Hide table of contents

Summary

Open Philanthropy is launching a request for proposals to improve AI capability evaluations. We're looking to fund work on more demanding GCR-relevant benchmarks, better evaluation science, and improving third-party model access and infrastructure. 

Click here to apply

More details:

Below, we explain what we’re looking for, and why we think this work matters. 

Why capability evaluations matter

The ability to accurately evaluate AI capabilities is becoming increasingly important, for three main reasons:

1. Evaluations are key inputs to AI governance

Many current governance proposals rely heavily on knowing what AI systems can and cannot do. “If-then commitments” are one prominent example — companies agree to take specific actions (like pausing training) if their systems display certain capabilities.

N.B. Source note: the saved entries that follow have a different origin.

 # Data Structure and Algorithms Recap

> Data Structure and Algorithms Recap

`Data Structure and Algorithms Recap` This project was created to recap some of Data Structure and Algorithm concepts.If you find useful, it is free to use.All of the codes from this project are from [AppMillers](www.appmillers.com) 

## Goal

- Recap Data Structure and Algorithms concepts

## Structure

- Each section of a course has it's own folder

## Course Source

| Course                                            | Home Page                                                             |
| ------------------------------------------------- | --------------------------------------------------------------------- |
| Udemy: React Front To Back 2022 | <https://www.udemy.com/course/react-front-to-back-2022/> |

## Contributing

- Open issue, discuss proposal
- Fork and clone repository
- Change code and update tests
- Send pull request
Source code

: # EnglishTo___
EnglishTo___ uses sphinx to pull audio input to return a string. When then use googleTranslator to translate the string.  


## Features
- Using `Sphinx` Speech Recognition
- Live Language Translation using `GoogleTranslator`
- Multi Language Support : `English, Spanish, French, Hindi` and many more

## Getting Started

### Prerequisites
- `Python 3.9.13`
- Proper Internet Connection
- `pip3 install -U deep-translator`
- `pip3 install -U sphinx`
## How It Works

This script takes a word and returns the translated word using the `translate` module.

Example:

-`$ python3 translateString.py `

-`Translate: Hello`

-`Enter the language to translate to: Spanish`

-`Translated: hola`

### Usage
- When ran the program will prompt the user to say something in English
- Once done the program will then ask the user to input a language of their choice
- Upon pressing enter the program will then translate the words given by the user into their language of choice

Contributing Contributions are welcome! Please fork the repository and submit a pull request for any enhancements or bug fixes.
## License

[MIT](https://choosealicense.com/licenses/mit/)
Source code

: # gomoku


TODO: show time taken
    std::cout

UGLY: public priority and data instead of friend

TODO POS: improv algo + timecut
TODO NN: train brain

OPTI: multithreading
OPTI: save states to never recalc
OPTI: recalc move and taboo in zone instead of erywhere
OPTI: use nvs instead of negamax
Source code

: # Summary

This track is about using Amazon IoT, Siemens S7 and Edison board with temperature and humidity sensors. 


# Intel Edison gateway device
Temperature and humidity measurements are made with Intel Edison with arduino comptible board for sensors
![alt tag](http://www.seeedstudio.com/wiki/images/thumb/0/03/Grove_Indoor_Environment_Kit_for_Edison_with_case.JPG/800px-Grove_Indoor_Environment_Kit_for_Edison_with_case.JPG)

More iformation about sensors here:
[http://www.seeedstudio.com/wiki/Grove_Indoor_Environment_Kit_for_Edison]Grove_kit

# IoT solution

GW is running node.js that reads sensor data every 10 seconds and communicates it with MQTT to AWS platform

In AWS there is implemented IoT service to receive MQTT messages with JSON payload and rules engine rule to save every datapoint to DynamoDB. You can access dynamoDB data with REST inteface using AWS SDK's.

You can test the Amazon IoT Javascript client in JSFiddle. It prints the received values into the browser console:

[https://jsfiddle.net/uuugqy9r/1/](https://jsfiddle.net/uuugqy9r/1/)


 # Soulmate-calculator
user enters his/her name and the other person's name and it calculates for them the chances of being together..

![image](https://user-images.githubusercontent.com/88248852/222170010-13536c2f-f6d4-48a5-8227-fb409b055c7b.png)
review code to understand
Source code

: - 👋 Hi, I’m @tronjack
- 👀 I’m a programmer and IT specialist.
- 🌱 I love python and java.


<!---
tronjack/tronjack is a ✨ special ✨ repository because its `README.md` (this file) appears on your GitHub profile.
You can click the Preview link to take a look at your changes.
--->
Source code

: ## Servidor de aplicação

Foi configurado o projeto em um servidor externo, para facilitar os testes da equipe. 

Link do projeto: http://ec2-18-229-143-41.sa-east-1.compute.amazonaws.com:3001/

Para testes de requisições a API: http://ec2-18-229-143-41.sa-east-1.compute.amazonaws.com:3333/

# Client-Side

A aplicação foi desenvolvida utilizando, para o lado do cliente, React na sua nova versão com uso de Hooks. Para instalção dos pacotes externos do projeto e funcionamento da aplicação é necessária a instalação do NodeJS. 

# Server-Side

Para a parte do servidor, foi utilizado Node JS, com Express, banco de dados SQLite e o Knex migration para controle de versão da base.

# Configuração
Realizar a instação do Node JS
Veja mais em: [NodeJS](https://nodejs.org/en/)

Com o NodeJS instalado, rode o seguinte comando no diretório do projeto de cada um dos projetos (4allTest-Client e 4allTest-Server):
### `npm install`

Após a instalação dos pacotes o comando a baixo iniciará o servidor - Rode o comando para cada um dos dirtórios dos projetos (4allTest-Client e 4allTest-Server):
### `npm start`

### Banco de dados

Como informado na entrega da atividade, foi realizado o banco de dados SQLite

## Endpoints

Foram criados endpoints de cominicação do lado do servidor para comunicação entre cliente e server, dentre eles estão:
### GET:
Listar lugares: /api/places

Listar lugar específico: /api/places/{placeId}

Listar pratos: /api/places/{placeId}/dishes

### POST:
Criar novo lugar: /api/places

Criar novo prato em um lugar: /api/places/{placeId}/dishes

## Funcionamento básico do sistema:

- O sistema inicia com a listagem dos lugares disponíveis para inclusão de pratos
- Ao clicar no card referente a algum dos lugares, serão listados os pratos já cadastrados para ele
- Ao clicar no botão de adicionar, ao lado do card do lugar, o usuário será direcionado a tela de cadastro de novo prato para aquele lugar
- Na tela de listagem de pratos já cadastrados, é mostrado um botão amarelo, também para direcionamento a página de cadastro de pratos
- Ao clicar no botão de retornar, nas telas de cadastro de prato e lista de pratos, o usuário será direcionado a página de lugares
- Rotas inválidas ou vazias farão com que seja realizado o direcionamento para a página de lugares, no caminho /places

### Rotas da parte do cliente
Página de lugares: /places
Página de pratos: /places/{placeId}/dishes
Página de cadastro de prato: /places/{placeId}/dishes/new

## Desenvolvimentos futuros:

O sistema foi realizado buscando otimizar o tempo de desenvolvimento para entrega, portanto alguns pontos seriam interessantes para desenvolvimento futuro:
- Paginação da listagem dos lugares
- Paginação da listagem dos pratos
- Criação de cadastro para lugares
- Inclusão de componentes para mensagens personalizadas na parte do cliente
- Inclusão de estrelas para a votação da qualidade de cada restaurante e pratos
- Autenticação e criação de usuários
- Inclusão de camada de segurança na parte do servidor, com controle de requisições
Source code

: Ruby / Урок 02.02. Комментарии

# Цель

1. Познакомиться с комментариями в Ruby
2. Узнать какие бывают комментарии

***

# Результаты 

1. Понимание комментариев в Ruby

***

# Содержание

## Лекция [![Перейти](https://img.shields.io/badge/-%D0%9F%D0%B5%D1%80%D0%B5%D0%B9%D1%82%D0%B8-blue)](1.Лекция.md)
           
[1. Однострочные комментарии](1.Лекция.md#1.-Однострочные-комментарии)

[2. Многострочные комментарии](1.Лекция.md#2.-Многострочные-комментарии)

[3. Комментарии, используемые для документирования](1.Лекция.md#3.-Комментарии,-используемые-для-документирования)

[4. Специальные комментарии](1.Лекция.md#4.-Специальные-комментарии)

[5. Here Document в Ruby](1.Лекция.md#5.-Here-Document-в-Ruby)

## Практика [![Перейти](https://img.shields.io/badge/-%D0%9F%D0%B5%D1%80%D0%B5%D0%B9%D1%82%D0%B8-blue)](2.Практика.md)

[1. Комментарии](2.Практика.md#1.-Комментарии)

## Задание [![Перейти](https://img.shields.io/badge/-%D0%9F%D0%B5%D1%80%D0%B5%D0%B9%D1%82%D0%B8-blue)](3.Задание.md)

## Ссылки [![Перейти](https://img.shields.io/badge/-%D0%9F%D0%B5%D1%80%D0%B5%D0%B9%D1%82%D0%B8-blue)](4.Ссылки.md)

But for these approaches to work, we need reliable ways to measure those capabilities.

2. AI capabilities underpin key disagreements about AI risk

Many fundamental disagreements about AI risk stem from different beliefs about what AI systems can or will soon be able to do. For example, skepticism about certain loss-of-control scenarios often comes down to disagreement about whether AI systems could become effective autonomous agents with long-term planning capabilities. Better evaluations could help resolve some of these disagreements, or at least help us identify the key cruxes.

3. We need better situational awareness of what frontier models can and cannot do

Though seen some genuinely challenging, risk-relevant evaluations do exist (e.g. Cybench for AI cyberoffense capabilities, RE-Bench for AI R&D capabilities), but many crucial capabilities remain poorly measured, and benchmarks are saturating quickly. To respond appropriately, we need to understand what AI systems can and can’t do.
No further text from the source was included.